### [REQUIRED ACTION]
The entries below should be repeated exactly, with no pictures carried over.

--

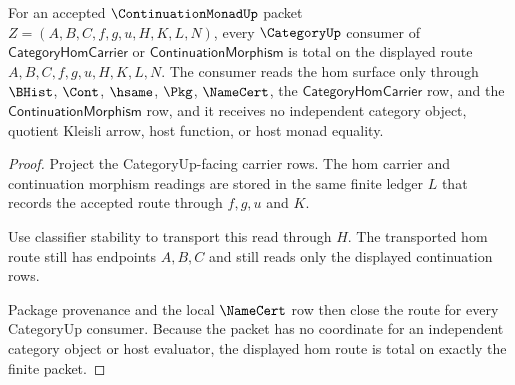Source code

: \begin{theorem}
\label{thm:continuation-monad-category-hom-route-totality}
For an accepted $\ContinuationMonadUp$ packet
$Z=(A,B,C,f,g,u,H,K,L,N)$, every $\CategoryUp$ consumer of
$\mathsf{CategoryHomCarrier}$ or $\mathsf{ContinuationMorphism}$ is total on the
displayed route $A,B,C,f,g,u,H,K,L,N$. The consumer reads the hom surface only
through $\BHist$, $\Cont$, $\hsame$, $\Pkg$, $\NameCert$, the
$\mathsf{CategoryHomCarrier}$ row, and the $\mathsf{ContinuationMorphism}$ row,
and it receives no independent category object, quotient Kleisli arrow, host
function, or host monad equality.
\end{theorem}
\begin{proof}
Project the CategoryUp-facing carrier rows. The hom carrier and continuation
morphism readings are stored in the same finite ledger $L$ that records the
accepted route through $f,g,u$ and $K$.

Use classifier stability to transport this read through $H$. The transported
hom route still has endpoints $A,B,C$ and still reads only the displayed
continuation rows.

Package provenance and the local $\NameCert$ row then close the route for every
CategoryUp consumer. Because the packet has no coordinate for an independent
category object or host evaluator, the displayed hom route is total on exactly
the finite packet.
\end{proof}

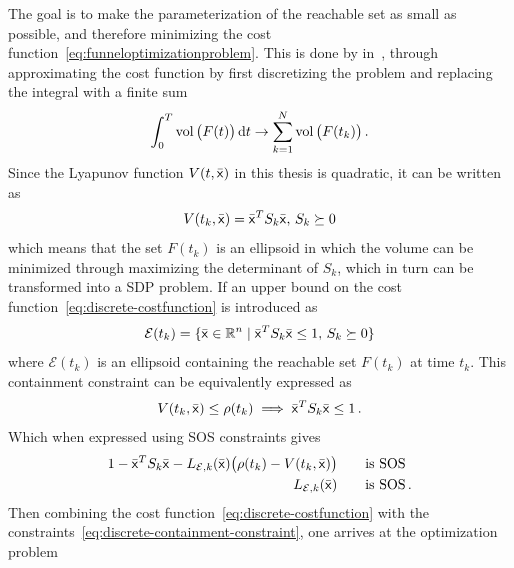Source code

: The goal is to make the parameterization of the reachable set as small as
possible, and therefore minimizing the cost
function~\cref{eq:funneloptimizationproblem}. This is done by
\citeauthor{Tobenkin_2011} in~\cite{Tobenkin_2011}, through approximating the
cost function by first discretizing the problem and replacing the integral with
a finite sum
\begin{equation}
  \int_{0}^{T} \operatorname{vol}\big( F(t) \big) \, \mathrm{d}t \rightarrow \sum_{k=1}^{N} \operatorname{vol}\big( F(t_{k}) \big) \, . \label{eq:discrete-costfunction}
\end{equation}
Since the Lyapunov function \(V(t,\bar{{\mathbf{\mathsf{x}}}})\) in this thesis is quadratic,
it can be written as
\begin{equation}
  V(t_{k}, \bar{{\mathbf{\mathsf{x}}}}) = {\bar{{\mathbf{\mathsf{x}}}}}^{T}S_{k}\bar{{\mathbf{\mathsf{x}}}}, \, S_{k} \succeq 0
\end{equation}
which means that the set \(F(t_{k})\) is an ellipsoid in which the volume can be
minimized through maximizing the determinant of \(S_{k}\), which in turn can be
transformed into a \ac{SDP} problem. If an upper bound on the cost
function~\cref{eq:discrete-costfunction} is introduced as
\begin{equation}
  \mathcal{E} (t_{k}) = \lbrace\bar{{\mathbf{\mathsf{x}}}} \in \mathbb{R}^n \mid {\bar{{\mathbf{\mathsf{x}}}}}^{T}S_{k}\bar{{\mathbf{\mathsf{x}}}} \leq 1, \, S_{k} \succeq 0\rbrace
\end{equation}
where \( \mathcal{E} ( t_{k} ) \) is an ellipsoid containing the reachable set
\( F ( t_{k} ) \) at time \( t_{k} \). This containment constraint can be
equivalently expressed as
\begin{equation}
  V ( t_{k}, \bar{{\mathbf{\mathsf{x}}}} ) \leq \rho(t_{k})  \implies {\bar{{\mathbf{\mathsf{x}}}}}^{T}S_{k}\bar{{\mathbf{\mathsf{x}}}} \leq 1 \, .
  \label{eq:discrete-containment-constraint}
\end{equation}
Which when expressed using \ac{SOS} constraints gives
\begin{align}
  1 - {\bar{{\mathbf{\mathsf{x}}}}}^{T}S_{k}\bar{{\mathbf{\mathsf{x}}}} - L_{\mathcal{E},k}(\bar{{\mathbf{\mathsf{x}}}}) \big( \rho(t_{k}) - V(t_{k}, \bar{{\mathbf{\mathsf{x}}}}) \big)  \qquad \text{is SOS}& \\
  L_{\mathcal{E},k}(\bar{{\mathbf{\mathsf{x}}}}) \qquad \text{is SOS}& \, . \nonumber
\end{align}
%
Then combining the cost function~\cref{eq:discrete-costfunction} with the
constraints~\cref{eq:discrete-containment-constraint}, one arrives at the
optimization problem
%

--

### [RESULT OF THIS TASK]
Source code

: \begin{theorem}
\label{thm:continuation-monad-category-hom-route-totality}
For an accepted $\ContinuationMonadUp$ packet
$Z=(A,B,C,f,g,u,H,K,L,N)$, every $\CategoryUp$ consumer of
$\mathsf{CategoryHomCarrier}$ or $\mathsf{ContinuationMorphism}$ is total on the
displayed route $A,B,C,f,g,u,H,K,L,N$. The consumer reads the hom surface only
through $\BHist$, $\Cont$, $\hsame$, $\Pkg$, $\NameCert$, the
$\mathsf{CategoryHomCarrier}$ row, and the $\mathsf{ContinuationMorphism}$ row,
and it receives no independent category object, quotient Kleisli arrow, host
function, or host monad equality.
\end{theorem}
\begin{proof}
Project the CategoryUp-facing carrier rows. The hom carrier and continuation
morphism readings are stored in the same finite ledger $L$ that records the
accepted route through $f,g,u$ and $K$.

Use classifier stability to transport this read through $H$. The transported
hom route still has endpoints $A,B,C$ and still reads only the displayed
continuation rows.

Package provenance and the local $\NameCert$ row then close the route for every
CategoryUp consumer. Because the packet has no coordinate for an independent
category object or host evaluator, the displayed hom route is total on exactly
the finite packet.
\end{proof}

Source code

: The goal is to make the parameterization of the reachable set as small as
possible, and therefore minimizing the cost
function~\cref{eq:funneloptimizationproblem}. This is done by
\citeauthor{Tobenkin_2011} in~\cite{Tobenkin_2011}, through approximating the
cost function by first discretizing the problem and replacing the integral with
a finite sum
\begin{equation}
  \int_{0}^{T} \operatorname{vol}\big( F(t) \big) \, \mathrm{d}t \rightarrow \sum_{k=1}^{N} \operatorname{vol}\big( F(t_{k}) \big) \, . \label{eq:discrete-costfunction}
\end{equation}
Since the Lyapunov function \(V(t,\bar{{\mathbf{\mathsf{x}}}})\) in this thesis is quadratic,
it can be written as
\begin{equation}
  V(t_{k}, \bar{{\mathbf{\mathsf{x}}}}) = {\bar{{\mathbf{\mathsf{x}}}}}^{T}S_{k}\bar{{\mathbf{\mathsf{x}}}}, \, S_{k} \succeq 0
\end{equation}
which means that the set \(F(t_{k})\) is an ellipsoid in which the volume can be
minimized through maximizing the determinant of \(S_{k}\), which in turn can be
transformed into a \ac{SDP} problem. If an upper bound on the cost
function~\cref{eq:discrete-costfunction} is introduced as
\begin{equation}
  \mathcal{E} (t_{k}) = \lbrace\bar{{\mathbf{\mathsf{x}}}} \in \mathbb{R}^n \mid {\bar{{\mathbf{\mathsf{x}}}}}^{T}S_{k}\bar{{\mathbf{\mathsf{x}}}} \leq 1, \, S_{k} \succeq 0\rbrace
\end{equation}
where \( \mathcal{E} ( t_{k} ) \) is an ellipsoid containing the reachable set
\( F ( t_{k} ) \) at time \( t_{k} \). This containment constraint can be
equivalently expressed as
\begin{equation}
  V ( t_{k}, \bar{{\mathbf{\mathsf{x}}}} ) \leq \rho(t_{k})  \implies {\bar{{\mathbf{\mathsf{x}}}}}^{T}S_{k}\bar{{\mathbf{\mathsf{x}}}} \leq 1 \, .
  \label{eq:discrete-containment-constraint}
\end{equation}
Which when expressed using \ac{SOS} constraints gives
\begin{align}
  1 - {\bar{{\mathbf{\mathsf{x}}}}}^{T}S_{k}\bar{{\mathbf{\mathsf{x}}}} - L_{\mathcal{E},k}(\bar{{\mathbf{\mathsf{x}}}}) \big( \rho(t_{k}) - V(t_{k}, \bar{{\mathbf{\mathsf{x}}}}) \big)  \qquad \text{is SOS}& \\
  L_{\mathcal{E},k}(\bar{{\mathbf{\mathsf{x}}}}) \qquad \text{is SOS}& \, . \nonumber
\end{align}
%
Then combining the cost function~\cref{eq:discrete-costfunction} with the
constraints~\cref{eq:discrete-containment-constraint}, one arrives at the
optimization problem
%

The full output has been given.